5. In Fibonacci heap, a node can have more than two children.
6. In Fibonacci Heap, trees can have any shape even if all trees can be single nodes.
7. A Fibonacci heap is a type of heap that supports merging, insertion, decrease-key* and find-min in O(1) amortized time, and delete and delete-min in O(logn) amortized time.
8. An example of Fibonacci Heap consisting of five min-heap-ordered trees and 14 nodes.
   

Properties of Fibonacci Heap:

1. It is a set of min heap-ordered trees. (i.e. The parent is always smaller than the children.)
2. A pointer is maintained at the minimum element node.
3. It consists of a set of marked nodes. (Decrease key operation) i.e.
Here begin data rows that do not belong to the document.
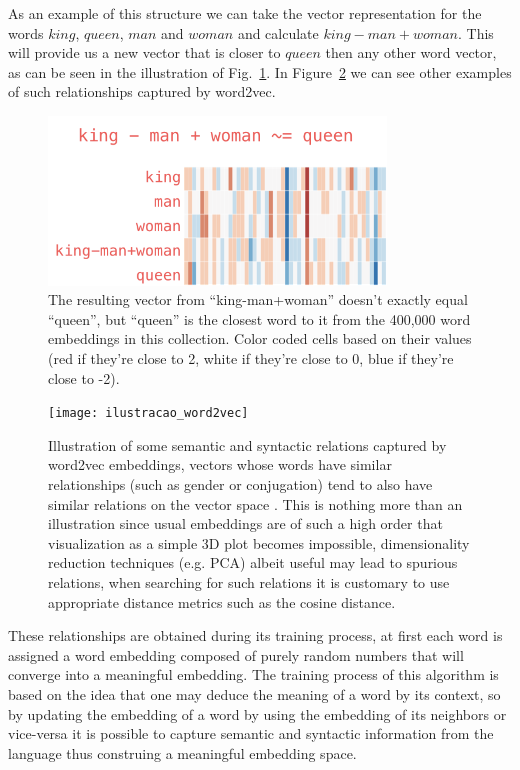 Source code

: As an example of this structure we can take the vector representation for the words $king$, $queen$, $man$ and $woman$ and calculate  $king - man + woman$. This will provide us a new vector that is closer to $queen$ then any other word vector, as can be seen in the illustration of Fig.~\ref{queen}. In Figure~\ref{figur_word2vec} we can see other examples of such relationships captured by word2vec.





\begin{figure}[!ht]
\centerline{\includegraphics[width=0.8\textwidth]{figuras/queen.png}}
\caption{The resulting vector from ``king-man+woman'' doesn't exactly equal ``queen'', but ``queen'' is the closest word to it from the 400,000 word embeddings in this collection. Color coded cells based on their values (red if they’re close to 2, white if they’re close to 0, blue if they’re close to -2). \citep{jallamarword2vec}}
\label{queen}
\end{figure}




\begin{figure}[!ht]
\centerline{\texttt{[image: ilustracao\_word2vec]}}
\caption{Illustration of some semantic and syntactic relations captured by word2vec embeddings, vectors whose words have similar relationships (such as gender or conjugation) tend to also have similar relations on the vector space \citep{ilustracao_word2vec}. This is nothing more than an illustration since usual embeddings are of such a high order that visualization as a simple 3D plot becomes impossible, dimensionality reduction techniques (e.g. PCA) albeit useful may lead to spurious relations, when searching for such relations it is customary to use appropriate distance metrics such as the cosine distance.}
\label{figur_word2vec}
\end{figure}

These relationships are obtained during its training process, at first each word is assigned a word embedding composed of purely random numbers that will converge into a meaningful embedding. The training process of this algorithm is based on the idea that one may deduce the meaning of a word by its context, so by updating the embedding of a word by using the embedding of its neighbors or vice-versa it is possible to capture semantic and syntactic information from the language thus construing a meaningful embedding space.

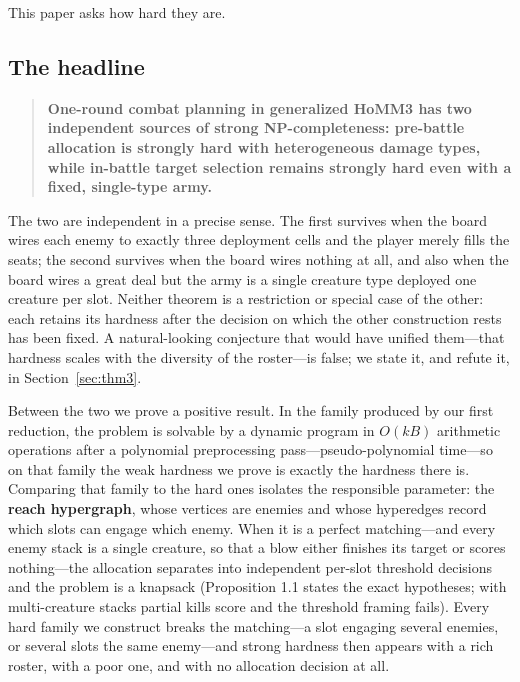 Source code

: \documentclass[11pt,a4paper]{article}
\theoremstyle{plain}
\theoremstyle{definition}
\theoremstyle{plain}
\theoremstyle{definition}
\theoremstyle{remark}
\begin{document}
This paper asks how hard they are.

\subsection{The headline}\label{sec:headline}

\begin{quote}
\textbf{One-round combat planning in generalized HoMM3 has two independent sources of strong
NP-completeness: pre-battle allocation is strongly hard with heterogeneous damage types,
while in-battle target selection remains strongly hard even with a fixed, single-type army.}
\end{quote}

The two are independent in a precise sense. The first survives when the board wires each
enemy to exactly three deployment cells and the player merely fills the seats; the second
survives when the board wires nothing at all, and also when the board wires a great deal but
the army is a single creature type deployed one creature per slot. Neither theorem is a
restriction or special case of the other: each retains its hardness after the decision on
which the other construction rests has been fixed. A natural-looking conjecture that would
have unified them---that hardness scales with the diversity of the roster---is false; we state
it, and refute it, in Section~\ref{sec:thm3}.

Between the two we prove a positive result. In the family produced by our first reduction,
the problem is solvable by a dynamic program in $O(kB)$ arithmetic operations after a
polynomial preprocessing pass---pseudo-polynomial time---so on that family the weak hardness we
prove is exactly the hardness there is. Comparing that family to the hard ones isolates the
responsible parameter: the \textbf{reach hypergraph}, whose vertices are enemies and whose
hyperedges record which slots can engage which enemy. When it is a perfect matching---and
every enemy stack is a single creature, so that a blow either finishes its target or scores
nothing---the allocation separates into independent per-slot threshold decisions and the
problem is a knapsack (Proposition 1.1 states the exact hypotheses; with multi-creature
stacks partial kills score and the threshold framing fails). Every hard family we construct
breaks the matching---a slot engaging several
enemies, or several slots the same enemy---and strong hardness then appears with a rich
roster, with a poor one, and with no allocation decision at all.
\end{document}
Each node has a special Boolean value which determines whether a node has lost a child since it was made child of another node. We mark the node in illustration if it’s true.
4. The trees within a Fibonacci heap are unordered but rooted.
5. The root degrees are not unique.
6. The trees are not necessarily Binomial trees.
7. Siblings are bi-directionally linked and hence it is implemented using doubly linked lists.
8. Each node in a Fibonacci heap stores:
   ● A pointer to its parent.
   ● A pointer to the next sibling.
   ● A pointer to the previous sibling.
   ● A pointer to an arbitrary child.
   ● A bit for whether it's marked.
   ● Its order.
   ● Its key.
   ● Its element.

Memory Representation of Fibonacci Heap

The roots of all the trees are linked together for faster access. The child nodes of a parent node are connected to each other through a circular doubly linked list as shown below.
There are two main advantages of using a circular doubly linked list.
Deleting a node from the tree takes O(1) time.
The concatenation of two such lists takes O(1) time.

Data Structure:

struct node 
{ 
	node* parent; 	// Parent pointer 
	node* child; 	// Child pointer 
	node* left; 	// Pointer to the node on the left 
	node* right; 	// Pointer to the node on the right 
	int key; 		// Value of the node 
	int degree; 	// Degree of the node 
	char mark; 	// Black or white mark of the node 
	char c; 		// Flag for assisting in the Find node function 
};